Residents say that the fault lies elsewhere. “Vacancies of officials are not the no. 1 problem. It is the political leadership that has failed us,” said Syed Zulfikar Hashmi, former MLA and Janata Dal (Secular) leader.

Blame game

“We elected council members to serve us. Sadly, public interest is not their priority. They are busy recovering their election expenses and in preparing for the election that is four years away,” he said.

‘Involvement of council members’

He alleged that several council members had turned contractors.

“Most of them have given contracts in the names of their family members or to bogus firms. This is why the council does not act against erring contractors,” Mr. Hashmi said.

Officials don’t rule out this possibility.

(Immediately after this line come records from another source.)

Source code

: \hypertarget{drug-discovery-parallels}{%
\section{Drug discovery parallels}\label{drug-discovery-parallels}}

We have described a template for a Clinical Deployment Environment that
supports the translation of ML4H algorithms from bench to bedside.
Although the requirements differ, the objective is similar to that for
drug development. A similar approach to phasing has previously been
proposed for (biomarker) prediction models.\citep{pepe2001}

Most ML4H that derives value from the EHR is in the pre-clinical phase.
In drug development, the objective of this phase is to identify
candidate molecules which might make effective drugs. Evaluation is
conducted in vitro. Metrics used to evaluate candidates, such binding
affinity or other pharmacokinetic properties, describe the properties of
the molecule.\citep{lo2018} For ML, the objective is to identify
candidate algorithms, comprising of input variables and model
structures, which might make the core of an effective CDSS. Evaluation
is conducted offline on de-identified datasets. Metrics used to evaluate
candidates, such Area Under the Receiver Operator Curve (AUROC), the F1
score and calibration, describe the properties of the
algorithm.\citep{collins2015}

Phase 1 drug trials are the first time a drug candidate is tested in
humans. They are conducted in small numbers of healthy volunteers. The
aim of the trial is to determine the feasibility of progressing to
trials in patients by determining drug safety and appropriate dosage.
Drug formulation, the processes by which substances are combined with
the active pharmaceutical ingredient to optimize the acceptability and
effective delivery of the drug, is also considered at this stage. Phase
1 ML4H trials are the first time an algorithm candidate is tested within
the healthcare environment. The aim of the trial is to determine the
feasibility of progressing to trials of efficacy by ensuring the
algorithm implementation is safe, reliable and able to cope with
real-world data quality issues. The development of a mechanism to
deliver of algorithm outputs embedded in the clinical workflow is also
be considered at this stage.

In 2011, the city sanitary inspector filed a criminal complaint saying the then council member, Ravi Swamy, and his brother assaulted him for submitting a report to the government that the garbage contractor was not doing his job properly. That was because the member’s brother had won the contract, a police officer said.

Mr. Ravi Swamy was arrested under the provisions of the Goonda Act two months ago.

In another incident in May 2013, CMC members shot down a proposal to hand over garbage collection to SHG groups, saying it would amount to injustice to the contractors.

“The authorities should stop the blame game and focus on cleanliness,” said B.G. Shetkar, convener of the district development association.Ambitious scheme

He hopes Swachch Bharat Abhiyan, Prime Minister Narendra Modi’s ambitious scheme to clean the country in five years, might address the issue.